__Aim of the exercise__
Among the lines of the data below, count those that hold the word "trade". Answer with the number alone.

__Given records__
= Beginning of Section =

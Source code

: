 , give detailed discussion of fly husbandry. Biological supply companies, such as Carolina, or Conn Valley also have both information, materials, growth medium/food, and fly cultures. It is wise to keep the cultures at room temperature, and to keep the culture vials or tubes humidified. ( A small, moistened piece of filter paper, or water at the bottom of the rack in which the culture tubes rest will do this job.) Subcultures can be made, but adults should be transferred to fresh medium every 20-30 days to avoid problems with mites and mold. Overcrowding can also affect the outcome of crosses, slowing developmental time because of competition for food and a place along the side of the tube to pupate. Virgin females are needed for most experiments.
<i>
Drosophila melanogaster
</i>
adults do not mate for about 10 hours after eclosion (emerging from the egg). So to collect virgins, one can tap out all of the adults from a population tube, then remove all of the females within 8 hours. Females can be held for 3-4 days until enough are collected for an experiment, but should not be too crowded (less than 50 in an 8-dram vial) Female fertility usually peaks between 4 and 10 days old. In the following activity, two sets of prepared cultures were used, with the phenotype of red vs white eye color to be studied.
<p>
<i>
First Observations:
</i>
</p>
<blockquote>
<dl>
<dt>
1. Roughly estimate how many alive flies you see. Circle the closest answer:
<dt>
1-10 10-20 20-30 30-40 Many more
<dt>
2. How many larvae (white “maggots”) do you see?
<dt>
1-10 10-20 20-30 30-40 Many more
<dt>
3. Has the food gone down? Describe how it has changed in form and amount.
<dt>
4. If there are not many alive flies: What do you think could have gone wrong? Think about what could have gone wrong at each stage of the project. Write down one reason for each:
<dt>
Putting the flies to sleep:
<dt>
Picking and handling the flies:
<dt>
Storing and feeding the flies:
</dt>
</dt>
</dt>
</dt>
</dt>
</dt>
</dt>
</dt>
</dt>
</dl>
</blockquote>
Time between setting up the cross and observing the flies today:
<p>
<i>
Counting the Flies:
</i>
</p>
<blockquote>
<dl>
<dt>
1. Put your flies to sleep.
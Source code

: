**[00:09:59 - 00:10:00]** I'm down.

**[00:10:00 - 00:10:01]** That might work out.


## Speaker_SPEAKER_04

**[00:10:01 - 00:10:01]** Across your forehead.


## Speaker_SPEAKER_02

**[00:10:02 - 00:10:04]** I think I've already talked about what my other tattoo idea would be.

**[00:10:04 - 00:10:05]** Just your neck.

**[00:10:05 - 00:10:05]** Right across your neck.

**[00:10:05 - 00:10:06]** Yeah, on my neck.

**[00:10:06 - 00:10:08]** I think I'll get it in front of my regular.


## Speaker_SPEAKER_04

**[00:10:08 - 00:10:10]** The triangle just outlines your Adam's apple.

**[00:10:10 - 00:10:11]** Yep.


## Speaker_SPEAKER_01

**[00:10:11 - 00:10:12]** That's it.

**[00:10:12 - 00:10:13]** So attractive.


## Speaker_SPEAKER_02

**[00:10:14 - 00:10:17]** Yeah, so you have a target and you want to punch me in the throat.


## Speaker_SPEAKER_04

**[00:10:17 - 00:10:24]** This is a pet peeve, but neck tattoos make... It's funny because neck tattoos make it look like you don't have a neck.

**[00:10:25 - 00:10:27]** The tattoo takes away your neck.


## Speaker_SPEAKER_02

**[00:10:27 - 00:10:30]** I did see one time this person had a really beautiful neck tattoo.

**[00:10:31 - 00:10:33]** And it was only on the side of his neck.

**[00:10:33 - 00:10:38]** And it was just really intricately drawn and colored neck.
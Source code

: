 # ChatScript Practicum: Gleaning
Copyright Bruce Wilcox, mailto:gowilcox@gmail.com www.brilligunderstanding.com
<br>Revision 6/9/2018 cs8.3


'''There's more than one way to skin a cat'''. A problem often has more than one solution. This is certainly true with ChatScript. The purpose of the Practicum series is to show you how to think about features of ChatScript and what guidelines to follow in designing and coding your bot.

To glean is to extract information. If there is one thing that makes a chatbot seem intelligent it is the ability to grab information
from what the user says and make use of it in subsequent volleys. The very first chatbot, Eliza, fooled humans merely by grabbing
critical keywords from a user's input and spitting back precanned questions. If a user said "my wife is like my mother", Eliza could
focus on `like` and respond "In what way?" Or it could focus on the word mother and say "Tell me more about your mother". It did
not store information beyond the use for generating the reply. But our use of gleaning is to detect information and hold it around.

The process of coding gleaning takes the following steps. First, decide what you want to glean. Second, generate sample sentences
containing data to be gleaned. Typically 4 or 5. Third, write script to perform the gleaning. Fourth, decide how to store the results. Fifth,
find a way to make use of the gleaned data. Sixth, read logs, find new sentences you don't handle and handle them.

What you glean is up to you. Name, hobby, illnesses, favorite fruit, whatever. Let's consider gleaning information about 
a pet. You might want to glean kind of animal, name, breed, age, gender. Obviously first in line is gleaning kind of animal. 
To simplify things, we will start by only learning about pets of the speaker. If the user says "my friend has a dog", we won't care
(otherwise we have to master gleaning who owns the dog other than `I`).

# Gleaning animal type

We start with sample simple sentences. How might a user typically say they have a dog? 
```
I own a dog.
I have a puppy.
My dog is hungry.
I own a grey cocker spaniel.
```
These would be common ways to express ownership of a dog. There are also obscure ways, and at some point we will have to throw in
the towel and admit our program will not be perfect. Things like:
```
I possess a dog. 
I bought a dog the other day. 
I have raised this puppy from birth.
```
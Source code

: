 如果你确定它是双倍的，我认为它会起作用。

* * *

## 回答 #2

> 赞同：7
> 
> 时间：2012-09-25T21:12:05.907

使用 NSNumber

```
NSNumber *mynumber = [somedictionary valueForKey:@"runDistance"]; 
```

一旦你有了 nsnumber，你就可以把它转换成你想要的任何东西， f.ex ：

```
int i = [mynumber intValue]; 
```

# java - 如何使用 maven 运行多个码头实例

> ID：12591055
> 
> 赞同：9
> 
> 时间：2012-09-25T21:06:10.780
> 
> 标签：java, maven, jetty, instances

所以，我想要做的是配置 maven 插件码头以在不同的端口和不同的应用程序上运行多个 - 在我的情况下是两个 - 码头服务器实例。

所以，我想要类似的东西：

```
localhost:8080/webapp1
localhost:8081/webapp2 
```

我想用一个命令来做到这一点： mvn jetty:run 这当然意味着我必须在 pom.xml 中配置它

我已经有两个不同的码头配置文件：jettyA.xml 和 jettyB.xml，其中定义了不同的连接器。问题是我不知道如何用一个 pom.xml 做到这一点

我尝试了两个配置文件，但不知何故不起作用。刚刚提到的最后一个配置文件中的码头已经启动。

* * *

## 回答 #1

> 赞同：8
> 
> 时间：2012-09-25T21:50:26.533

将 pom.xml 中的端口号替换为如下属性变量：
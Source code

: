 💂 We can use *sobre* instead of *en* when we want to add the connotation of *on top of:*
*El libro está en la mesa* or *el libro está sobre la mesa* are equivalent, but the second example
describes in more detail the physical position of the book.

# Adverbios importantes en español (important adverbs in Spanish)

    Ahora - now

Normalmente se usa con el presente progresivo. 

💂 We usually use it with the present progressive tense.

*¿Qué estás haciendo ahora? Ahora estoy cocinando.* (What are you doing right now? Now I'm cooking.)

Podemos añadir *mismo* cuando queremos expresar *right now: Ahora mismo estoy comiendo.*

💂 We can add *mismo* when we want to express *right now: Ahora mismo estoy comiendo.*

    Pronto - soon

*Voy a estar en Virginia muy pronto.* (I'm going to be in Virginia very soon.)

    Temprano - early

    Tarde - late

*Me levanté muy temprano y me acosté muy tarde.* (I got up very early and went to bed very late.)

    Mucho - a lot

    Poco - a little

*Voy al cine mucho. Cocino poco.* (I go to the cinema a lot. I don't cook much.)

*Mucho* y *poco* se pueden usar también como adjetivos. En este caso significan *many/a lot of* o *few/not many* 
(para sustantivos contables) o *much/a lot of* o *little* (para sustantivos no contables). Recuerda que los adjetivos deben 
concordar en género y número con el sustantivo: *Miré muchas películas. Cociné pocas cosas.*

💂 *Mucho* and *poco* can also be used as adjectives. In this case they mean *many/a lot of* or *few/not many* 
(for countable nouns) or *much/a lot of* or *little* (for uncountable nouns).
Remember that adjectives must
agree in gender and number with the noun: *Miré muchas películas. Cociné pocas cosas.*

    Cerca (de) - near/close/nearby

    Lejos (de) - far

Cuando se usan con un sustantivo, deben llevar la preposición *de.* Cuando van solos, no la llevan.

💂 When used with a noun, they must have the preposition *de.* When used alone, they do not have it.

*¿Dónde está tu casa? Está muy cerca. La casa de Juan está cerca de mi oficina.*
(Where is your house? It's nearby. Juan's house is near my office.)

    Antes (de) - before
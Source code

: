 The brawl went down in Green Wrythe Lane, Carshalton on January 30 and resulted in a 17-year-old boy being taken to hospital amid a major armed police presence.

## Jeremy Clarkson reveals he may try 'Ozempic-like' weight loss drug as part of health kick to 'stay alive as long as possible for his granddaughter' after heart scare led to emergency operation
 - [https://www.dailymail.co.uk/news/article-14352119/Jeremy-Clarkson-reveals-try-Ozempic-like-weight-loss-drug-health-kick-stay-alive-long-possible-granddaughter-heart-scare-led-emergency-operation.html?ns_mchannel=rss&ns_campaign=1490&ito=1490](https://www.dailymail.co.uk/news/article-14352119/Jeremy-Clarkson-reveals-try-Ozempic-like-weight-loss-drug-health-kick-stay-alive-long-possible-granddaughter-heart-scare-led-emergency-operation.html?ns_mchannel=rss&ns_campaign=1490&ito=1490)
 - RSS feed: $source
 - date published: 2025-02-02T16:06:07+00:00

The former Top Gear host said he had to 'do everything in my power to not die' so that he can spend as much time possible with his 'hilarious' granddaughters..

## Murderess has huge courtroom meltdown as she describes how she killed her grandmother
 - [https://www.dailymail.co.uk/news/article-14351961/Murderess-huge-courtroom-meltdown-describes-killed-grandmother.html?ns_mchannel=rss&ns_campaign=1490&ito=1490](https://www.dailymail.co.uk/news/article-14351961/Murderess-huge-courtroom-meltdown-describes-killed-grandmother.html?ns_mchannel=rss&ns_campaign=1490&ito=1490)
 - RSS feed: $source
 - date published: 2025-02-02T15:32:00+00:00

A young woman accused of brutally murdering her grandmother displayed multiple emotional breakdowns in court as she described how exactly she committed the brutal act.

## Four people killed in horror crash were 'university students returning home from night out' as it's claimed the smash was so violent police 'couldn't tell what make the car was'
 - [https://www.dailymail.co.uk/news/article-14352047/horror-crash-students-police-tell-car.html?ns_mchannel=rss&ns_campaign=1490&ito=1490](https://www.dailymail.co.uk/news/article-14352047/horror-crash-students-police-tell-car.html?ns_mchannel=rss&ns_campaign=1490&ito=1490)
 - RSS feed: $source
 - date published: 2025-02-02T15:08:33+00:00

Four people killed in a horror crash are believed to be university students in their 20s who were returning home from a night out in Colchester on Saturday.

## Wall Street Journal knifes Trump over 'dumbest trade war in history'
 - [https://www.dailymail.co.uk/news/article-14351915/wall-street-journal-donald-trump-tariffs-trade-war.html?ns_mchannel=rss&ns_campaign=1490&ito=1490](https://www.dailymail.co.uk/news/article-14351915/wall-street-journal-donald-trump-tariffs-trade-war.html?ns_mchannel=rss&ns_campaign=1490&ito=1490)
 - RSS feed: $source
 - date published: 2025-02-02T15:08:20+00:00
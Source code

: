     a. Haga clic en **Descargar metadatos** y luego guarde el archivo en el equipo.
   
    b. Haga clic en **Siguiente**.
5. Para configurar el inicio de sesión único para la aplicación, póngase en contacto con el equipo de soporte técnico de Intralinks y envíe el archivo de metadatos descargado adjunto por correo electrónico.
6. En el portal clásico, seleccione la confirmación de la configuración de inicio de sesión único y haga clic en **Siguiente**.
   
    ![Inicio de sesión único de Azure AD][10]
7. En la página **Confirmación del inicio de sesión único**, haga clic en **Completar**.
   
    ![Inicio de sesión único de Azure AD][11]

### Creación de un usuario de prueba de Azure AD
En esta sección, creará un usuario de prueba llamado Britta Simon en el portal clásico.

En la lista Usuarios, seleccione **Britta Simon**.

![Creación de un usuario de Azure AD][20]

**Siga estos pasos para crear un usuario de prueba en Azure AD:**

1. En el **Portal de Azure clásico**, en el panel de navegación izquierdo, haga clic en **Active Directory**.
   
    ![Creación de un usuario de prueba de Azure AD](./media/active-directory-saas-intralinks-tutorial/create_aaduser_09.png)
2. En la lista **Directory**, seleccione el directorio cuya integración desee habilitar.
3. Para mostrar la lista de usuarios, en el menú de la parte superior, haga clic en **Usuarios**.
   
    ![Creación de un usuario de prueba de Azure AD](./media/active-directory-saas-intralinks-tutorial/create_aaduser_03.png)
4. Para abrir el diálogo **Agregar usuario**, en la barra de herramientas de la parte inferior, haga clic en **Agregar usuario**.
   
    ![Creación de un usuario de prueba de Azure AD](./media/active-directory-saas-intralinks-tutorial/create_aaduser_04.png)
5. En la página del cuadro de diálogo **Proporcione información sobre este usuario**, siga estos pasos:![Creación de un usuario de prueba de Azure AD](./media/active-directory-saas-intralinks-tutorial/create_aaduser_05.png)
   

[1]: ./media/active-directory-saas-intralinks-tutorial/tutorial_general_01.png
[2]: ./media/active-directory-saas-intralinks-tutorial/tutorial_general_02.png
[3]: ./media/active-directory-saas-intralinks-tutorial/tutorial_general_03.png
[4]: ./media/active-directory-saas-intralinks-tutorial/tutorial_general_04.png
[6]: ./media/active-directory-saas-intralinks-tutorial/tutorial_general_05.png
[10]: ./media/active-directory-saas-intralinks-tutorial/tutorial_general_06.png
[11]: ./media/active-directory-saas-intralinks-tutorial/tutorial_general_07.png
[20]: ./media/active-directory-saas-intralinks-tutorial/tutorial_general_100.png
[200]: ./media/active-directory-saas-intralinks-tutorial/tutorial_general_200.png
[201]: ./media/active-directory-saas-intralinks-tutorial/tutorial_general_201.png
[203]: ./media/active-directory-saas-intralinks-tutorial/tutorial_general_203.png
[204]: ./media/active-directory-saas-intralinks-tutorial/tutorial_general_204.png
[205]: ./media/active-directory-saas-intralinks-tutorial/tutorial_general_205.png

= End of Section =

__Exercise solution__
2